§ **TASK INSTRUCTIONS**:
If a line in the entries contains the word "following", list it.

§ **DATA EXTRACT**:
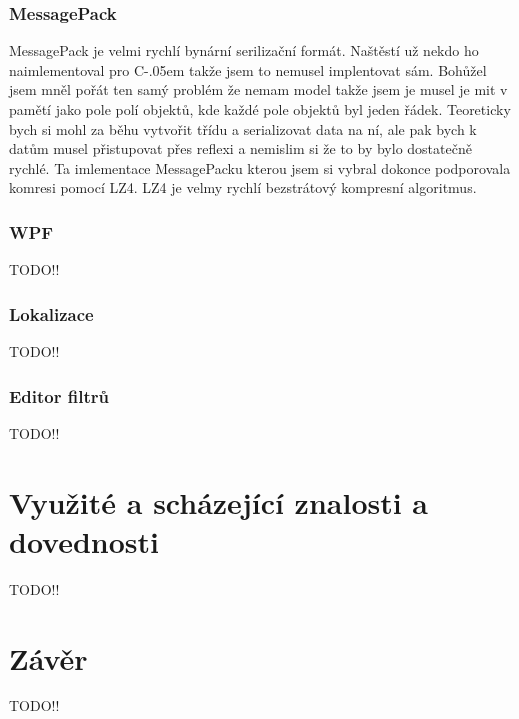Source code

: \documentclass[czech,bachelor,dept460,male,csharp]{diploma}
\newcommand{\Csharp}{%
  {\settoheight{\dimen0}{C}C\kern-.05em \resizebox{!}{\dimen0}{\raisebox{\depth}{\#}}}}
\begin{document}
		\subsubsection{MessagePack}
			MessagePack\cite{mpSpec} je velmi rychlí bynární serilizační formát. Naštěstí už nekdo ho naimlementoval pro {\Csharp} takže jsem to nemusel implentovat sám. Bohůžel jsem mněl pořát ten samý problém že nemam model takže jsem je musel je mit v pamětí jako pole polí objektů, kde každé pole objektů byl jeden řádek. Teoreticky bych si mohl za běhu vytvořit třídu a serializovat data na ní, ale pak bych k datům musel přistupovat přes reflexi a nemislim si že to by bylo dostatečně rychlé. Ta imlementace MessagePacku\cite{mpImpl} kterou jsem si vybral dokonce podporovala komresi pomocí LZ4. LZ4\cite{l4z} je velmy rychlí bezstrátový kompresní algoritmus.
		\subsubsection{WPF}
TODO!!

		\subsubsection{Lokalizace}
TODO!!

		\subsubsection{Editor filtrů}
TODO!!
\section{Využité a scházející znalosti a dovednosti}
TODO!!
\section{Závěr}
TODO!!


\printbibliography[title={Literatura}, heading=bibintoc]


\end{document}
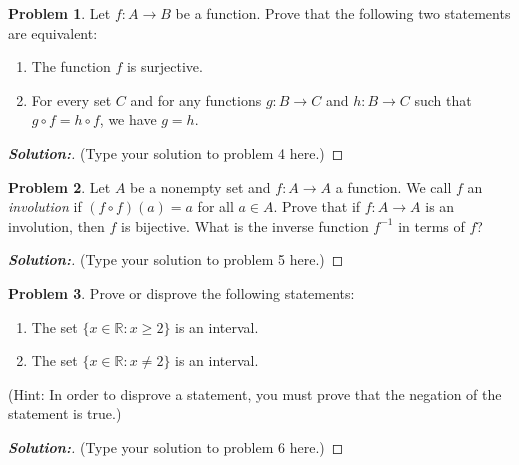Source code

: \documentclass[12pt]{article}
\theoremstyle{definition}\newtheorem{problem}{Problem}
\newenvironment{solution}{\begin{proof}[\bfseries\textup{Solution:}]}{\end{proof}}
\newcommand{\R}{\mathbb{R}}
\begin{document}
\newpage
\begin{problem}
Let $f:A\to B$ be a function.  Prove that the following two statements are equivalent:
\begin{enumerate}
\item The function $f$ is surjective.
\item For every set $C$ and for any functions $g : B \to C$ and $h : B \to C$ such that $g \circ f = h \circ f$, we have $g = h$.
\end{enumerate}
\end{problem}
\begin{solution}
(Type your solution to problem 4 here.)
\end{solution}

\newpage
\begin{problem}
Let $A$ be a nonempty set and $f:A\to A$ a function.  We call $f$ an \emph{involution} if $(f\circ f)(a) = a$ for all $a\in A$.  Prove that if $f:A\to A$ is an involution, then $f$ is bijective.  What is the inverse function $f^{-1}$ in terms of $f$?
\end{problem}
\begin{solution}
(Type your solution to problem 5 here.)
\end{solution}

\newpage
\begin{problem}
Prove or disprove the following statements:
\begin{enumerate}
\item The set $\{ x\in\R : x\geq 2 \}$ is an interval.
\item The set $\{ x\in\R : x\neq 2 \}$ is an interval.
\end{enumerate}
(Hint:  In order to disprove a statement, you must prove that the negation of the statement is true.)
\end{problem}
\begin{solution}
(Type your solution to problem 6 here.)
\end{solution}
\end{document}
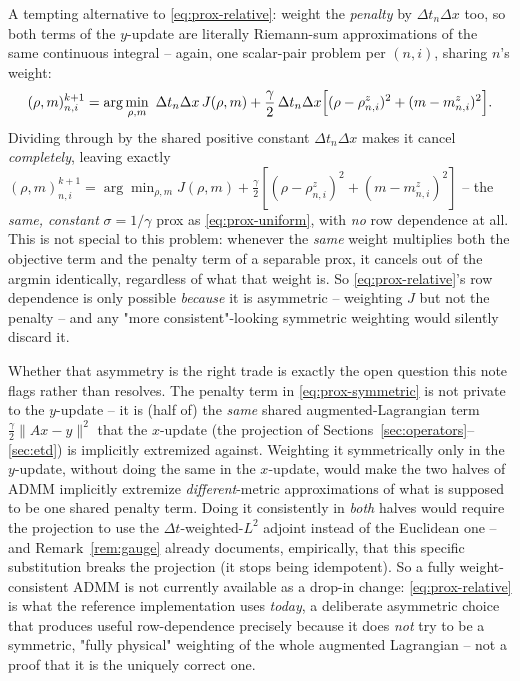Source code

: \documentclass[11pt]{article}
\newcommand{\dt}{\Delta t}
\newcommand{\dx}{\Delta x}
\begin{document}
A tempting alternative to \eqref{eq:prox-relative}: weight the \emph{penalty} by $\dt_n\dx$ too,
so both terms of the $y$-update are literally Riemann-sum approximations of the same continuous
integral -- again, one scalar-pair problem per $(n,i)$, sharing $n$'s weight:
\begin{equation}
  \label{eq:prox-symmetric}
  (\rho,m)^{k+1}_{n,i} = \arg\min_{\rho,m}\ \dt_n\dx\,J(\rho,m)
  + \frac{\gamma}{2}\,\dt_n\dx\Bigl[(\rho-\rho^z_{n,i})^2+(m-m^z_{n,i})^2\Bigr].
\end{equation}
Dividing through by the shared positive constant $\dt_n\dx$ makes it cancel \emph{completely},
leaving exactly
$(\rho,m)^{k+1}_{n,i}=\arg\min_{\rho,m} J(\rho,m)+\frac{\gamma}{2}[(\rho-\rho^z_{n,i})^2+(m-m^z_{n,i})^2]$ -- the
\emph{same, constant} $\sigma=1/\gamma$ prox as \eqref{eq:prox-uniform}, with \emph{no} row
dependence at all. This is not special to this problem: whenever the \emph{same} weight
multiplies both the objective term and the penalty term of a separable prox, it cancels out of
the argmin identically, regardless of what that weight is. So \eqref{eq:prox-relative}'s row
dependence is only possible \emph{because} it is asymmetric -- weighting $J$ but not the penalty
-- and any "more consistent"-looking symmetric weighting would silently discard it.

Whether that asymmetry is the right trade is exactly the open question this note flags rather
than resolves. The penalty term in \eqref{eq:prox-symmetric} is not private to the $y$-update --
it is (half of) the \emph{same} shared augmented-Lagrangian term $\frac{\gamma}{2}\|Ax-y\|^2$ that
the $x$-update (the projection of Sections~\ref{sec:operators}--\ref{sec:etd}) is implicitly
extremized against. Weighting it symmetrically only in the $y$-update, without doing the same in
the $x$-update, would make the two halves of ADMM implicitly extremize \emph{different}-metric
approximations of what is supposed to be one shared penalty term. Doing it consistently in
\emph{both} halves would require the projection to use the $\dt$-weighted-$L^2$ adjoint instead
of the Euclidean one -- and Remark~\ref{rem:gauge} already documents, empirically, that this
specific substitution breaks the projection (it stops being idempotent). So a fully
weight-consistent ADMM is not currently available as a drop-in change: \eqref{eq:prox-relative}
is what the reference implementation uses \emph{today}, a deliberate asymmetric choice that
produces useful row-dependence precisely because it does \emph{not} try to be a symmetric,
"fully physical" weighting of the whole augmented Lagrangian -- not a proof that it is the
uniquely correct one.
\end{document}
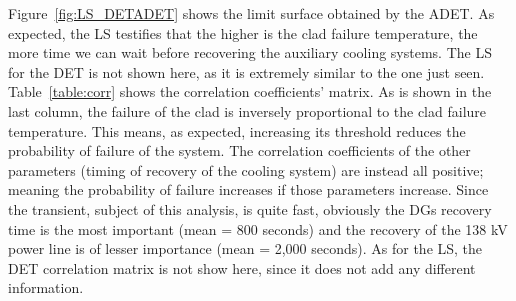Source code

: Figure~\ref{fig:LS_DETADET} shows the limit surface obtained by the ADET. As expected, the LS testifies that the higher is the clad failure temperature, the more time we can wait before recovering the auxiliary cooling systems.  The LS for the DET is not shown here, as it is extremely similar to the one just seen.
Table~\ref{table:corr} shows the correlation coefficients' matrix.  As is shown in  the last column, the failure of the clad is inversely proportional to the clad failure temperature. This means, as expected, increasing its threshold reduces the probability of failure of the system. The correlation coefficients of the other parameters (timing of recovery of the cooling system) are instead all positive; meaning the probability of failure increases if those parameters increase. Since the transient, subject of this analysis, is quite fast, obviously the DGs recovery time is the most important (mean = 800 seconds) and the recovery of the 138 kV power line is of lesser importance (mean = 2,000 seconds). As for the LS, the DET correlation matrix is not show here, since it does not add any different information.

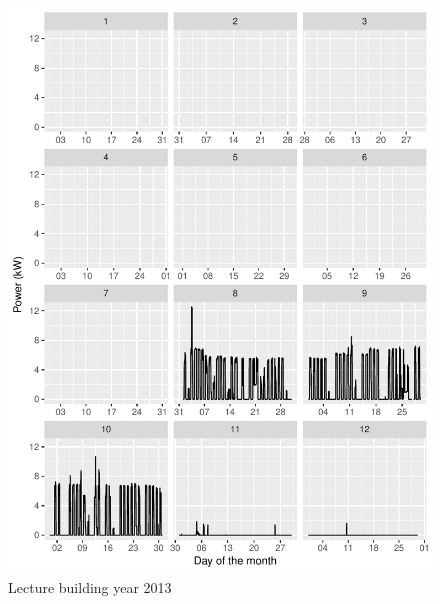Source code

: \documentclass[11pt, oneside]{article}   	%
\begin{document}
\begin{figure}
\includegraphics[keepaspectratio]{lecture_build_Y2013.pdf}
\caption{Lecture building year 2013 }
\end{figure}
\end{document}
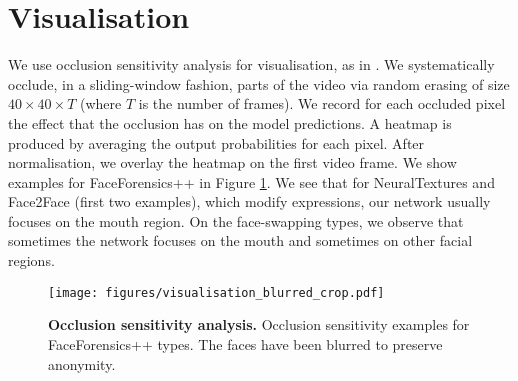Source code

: \documentclass[10pt,twocolumn,letterpaper]{article}
\begin{document}
\section{Visualisation}
We use occlusion sensitivity analysis \cite{zeiler2014visualizing} for visualisation, as in \cite{haliassos2021lips}. We systematically occlude, in a sliding-window fashion, parts of the video via random erasing of size $40\times 40\times T$ (where $T$ is the number of frames). We record for each occluded pixel the effect that the occlusion has on the model predictions. A heatmap is produced by averaging the output probabilities for each pixel. After normalisation, we overlay the heatmap on the first video frame. We show examples for FaceForensics++ in Figure \ref{fig:occlusion_sensitivity}. We see that for NeuralTextures and Face2Face (first two examples), which modify expressions, our network usually focuses on the mouth region. On the face-swapping types, we observe that sometimes the network focuses on the mouth and sometimes on other facial regions.

\begin{figure}
\centering
  \centerline{\texttt{[image: figures/visualisation\_blurred\_crop.pdf]}}
 \caption{\textbf{Occlusion sensitivity analysis.} Occlusion sensitivity examples for FaceForensics++ types. The faces have been blurred to preserve anonymity.}
 \label{fig:occlusion_sensitivity}
\end{figure}
\end{document}
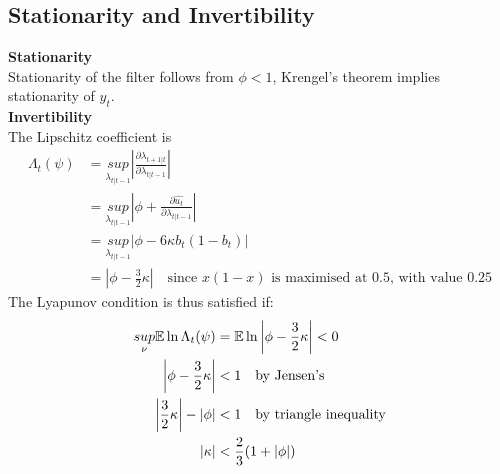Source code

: \documentclass[DIV=14,titlepage=false]{scrreprt}
\begin{document}
\subsection{Stationarity and Invertibility}
\textbf{Stationarity}\\
Stationarity of the filter follows from $\phi < 1$, Krengel's theorem implies stationarity of $y_t$.\\
\textbf{Invertibility}\\
The Lipschitz coefficient is 
\begin{align*}
    \Lambda_t(\psi) &= \underset{\lambda_{t|t-1}}{sup}\left| \frac{\partial \lambda_{t+1|t}}{\partial \lambda_{t|t-1}} \right| \\
    &= \underset{\lambda_{t|t-1}}{sup}\left| \phi + \frac{\partial \hat{u_t}}{\partial \lambda_{t|t-1}} \right|\\
    &= \underset{\lambda_{t|t-1}}{sup}|\phi-6\kappa b_t (1-b_t)|\\
    &= \left|\phi-\frac{3}{2}\kappa\right| \quad \text{since $x(1-x)$ is maximised at 0.5, with value 0.25}
\end{align*}
The Lyapunov condition is thus satisfied if:
\begin{align*}
    \underset{\nu}{sup} \mathbb{E} \ln \Lambda_t(\psi) &= \mathbb{E} \ln \left|\phi-\frac{3}{2}\kappa\right| < 0\\
    \left|\phi-\frac{3}{2}\kappa\right| &< 1 \quad \text{by Jensen's}\\
    \left|\frac{3}{2}\kappa\right| - |\phi| &< 1 \quad \text{by triangle inequality} \\
    |\kappa| &< \frac{2}{3}(1+|\phi|)
\end{align*}
\end{document}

§ **ANSWER TO THIS EXERCISE**:
Let $f:A\to B$ be a function.  Prove that the following two statements are equivalent:
Prove or disprove the following statements:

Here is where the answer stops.